Este miércoles 2 de octubre se llevará a cabo la segunda Marcha Federal Universitaria, organizada por el Frente Sindical, la Federación Universitaria Argentina y el Consejo Interuniversitario Nacional, con el apoyo de sindicatos y organizaciones sociales.
Rectorados, gremios universitarios, centrales sindicales, movimientos sociales, organismos de derechos humanos y miles de personas están listos para participar en una nueva movilización universitaria. Se espera que esta marcha tenga el mismo impacto que la de abril, que forzó al Gobierno de Javier Milei a reconocer los gastos operativos de las universidades.
Mientras tanto, el presidente continúa pidiendo auditorías para rastrear “alumnos inventados”, una afirmación que ya ha sido aclarada y que no afecta al presupuesto universitario, el cual se ha mantenido igual por décadas. Además, Milei ha difundido cifras polémicas, como la afirmación de que los docentes universitarios ganan millones de pesos, apoyado por estimaciones de José Luis Espert.
“más del 60 por ciento de los trabajadores universitarios están por debajo de la línea de pobreza”
En un contexto de creciente tensión, Milei aumentó la presión desde su cuenta de Twitter, donde retuiteó mensajes que atacaban a las universidades y exigían más auditorías.
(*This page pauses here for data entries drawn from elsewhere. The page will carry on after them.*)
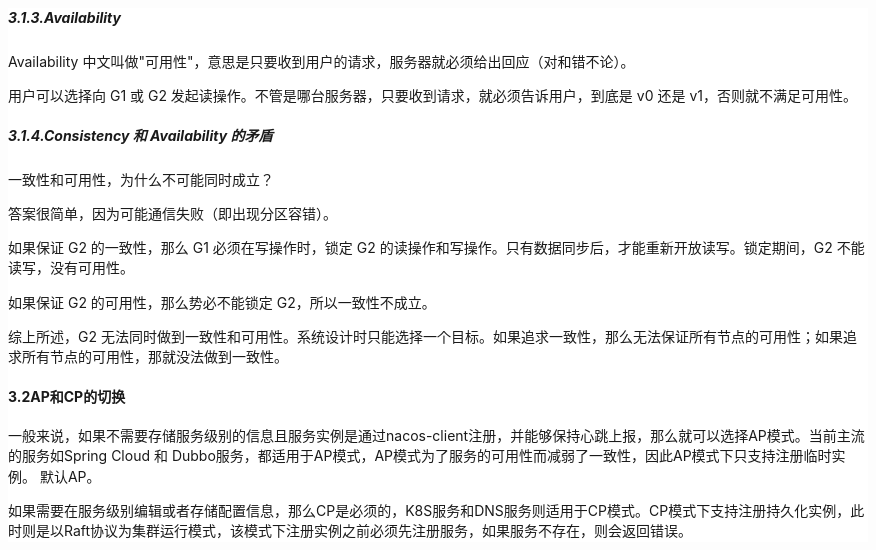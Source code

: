 ##### 3.1.3.Availability 

 Availability 中文叫做"可用性"，意思是只要收到用户的请求，服务器就必须给出回应（对和错不论）。

用户可以选择向 G1 或 G2 发起读操作。不管是哪台服务器，只要收到请求，就必须告诉用户，到底是 v0 还是 v1，否则就不满足可用性。

##### 3.1.4.Consistency 和 Availability 的矛盾

一致性和可用性，为什么不可能同时成立？

答案很简单，因为可能通信失败（即出现分区容错）。

如果保证 G2 的一致性，那么 G1 必须在写操作时，锁定 G2 的读操作和写操作。只有数据同步后，才能重新开放读写。锁定期间，G2 不能读写，没有可用性。

如果保证 G2 的可用性，那么势必不能锁定 G2，所以一致性不成立。

综上所述，G2 无法同时做到一致性和可用性。系统设计时只能选择一个目标。如果追求一致性，那么无法保证所有节点的可用性；如果追求所有节点的可用性，那就没法做到一致性。

#### 3.2AP和CP的切换

​	一般来说，如果不需要存储服务级别的信息且服务实例是通过nacos-client注册，并能够保持心跳上报，那么就可以选择AP模式。当前主流的服务如Spring Cloud 和 Dubbo服务，都适用于AP模式，AP模式为了服务的可用性而减弱了一致性，因此AP模式下只支持注册临时实例。 默认AP。

​	如果需要在服务级别编辑或者存储配置信息，那么CP是必须的，K8S服务和DNS服务则适用于CP模式。CP模式下支持注册持久化实例，此时则是以Raft协议为集群运行模式，该模式下注册实例之前必须先注册服务，如果服务不存在，则会返回错误。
Uno de sus mensajes llevaba el título: “DESENMASCARANDO MENTIROSOS”, basado en un tweet de Espert que detallaba sueldos inflados para docentes y no docentes.
Por su parte, la ministra de Capital Humano, Sandra Pettovello, también avivó el conflicto al insistir con la idea de que las universidades “inventan estudiantes”. Esto lo refutó el titular del CIN, Víctor Moriñigo, quien aclaró que el presupuesto de las universidades no depende de la cantidad de alumnos, sino de la inflación.
El vicerrector de la UBA, Emiliano Yacobitti, reiteró que el objetivo de la marcha es frenar un veto como el que afectó la movilidad jubilatoria, y recordó que “más del 60 por ciento de los trabajadores universitarios están por debajo de la línea de pobreza”. Además, señaló que las universidades están perdiendo personal, con muchos docentes emigrando hacia instituciones privadas o extranjeras.
Finalmente, el decano de Economía y Administración de la Universidad Nacional de Quilmes, Rodolfo Pastore, calificó de “insólita” la estrategia discursiva del gobierno contra las universidades, destacando la importancia de la educación pública como un activo social en Argentina y América Latina.